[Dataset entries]
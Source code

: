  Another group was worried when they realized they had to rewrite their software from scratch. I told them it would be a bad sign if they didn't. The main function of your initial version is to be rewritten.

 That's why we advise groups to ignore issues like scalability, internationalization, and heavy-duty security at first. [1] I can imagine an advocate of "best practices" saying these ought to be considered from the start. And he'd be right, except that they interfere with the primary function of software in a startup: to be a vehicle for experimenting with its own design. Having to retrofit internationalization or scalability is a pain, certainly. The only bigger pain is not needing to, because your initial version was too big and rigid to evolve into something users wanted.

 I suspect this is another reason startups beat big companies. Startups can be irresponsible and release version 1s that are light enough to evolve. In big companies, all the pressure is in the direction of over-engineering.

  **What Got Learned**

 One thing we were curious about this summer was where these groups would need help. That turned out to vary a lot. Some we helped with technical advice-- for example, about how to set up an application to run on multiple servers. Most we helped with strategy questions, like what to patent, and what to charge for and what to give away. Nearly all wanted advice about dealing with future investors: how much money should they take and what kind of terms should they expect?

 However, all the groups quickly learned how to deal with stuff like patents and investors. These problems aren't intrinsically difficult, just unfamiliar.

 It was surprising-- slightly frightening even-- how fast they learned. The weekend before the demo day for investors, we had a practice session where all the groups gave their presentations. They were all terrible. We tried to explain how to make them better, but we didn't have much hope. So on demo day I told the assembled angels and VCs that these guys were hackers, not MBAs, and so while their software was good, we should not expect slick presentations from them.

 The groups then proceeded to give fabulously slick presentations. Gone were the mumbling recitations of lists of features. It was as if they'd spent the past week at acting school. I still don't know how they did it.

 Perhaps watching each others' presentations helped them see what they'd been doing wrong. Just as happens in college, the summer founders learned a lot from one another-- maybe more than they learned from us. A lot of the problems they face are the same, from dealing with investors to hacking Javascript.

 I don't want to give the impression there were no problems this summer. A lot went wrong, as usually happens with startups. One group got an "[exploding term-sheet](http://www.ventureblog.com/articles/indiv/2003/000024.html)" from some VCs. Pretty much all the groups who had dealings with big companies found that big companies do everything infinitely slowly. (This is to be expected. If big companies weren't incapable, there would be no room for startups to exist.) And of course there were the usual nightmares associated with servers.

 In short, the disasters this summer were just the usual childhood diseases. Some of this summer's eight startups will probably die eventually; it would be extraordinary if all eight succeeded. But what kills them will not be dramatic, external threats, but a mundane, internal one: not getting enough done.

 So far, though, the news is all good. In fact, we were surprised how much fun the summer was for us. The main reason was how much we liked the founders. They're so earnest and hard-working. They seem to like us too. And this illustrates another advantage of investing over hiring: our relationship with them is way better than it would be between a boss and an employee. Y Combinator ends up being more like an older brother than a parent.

Exercise: Set down the lines above as they stand, starting with the first line and ending with the line that contains "to be rewritten.".

Task result:
Source code

:  Another group was worried when they realized they had to rewrite their software from scratch. I told them it would be a bad sign if they didn't. The main function of your initial version is to be rewritten.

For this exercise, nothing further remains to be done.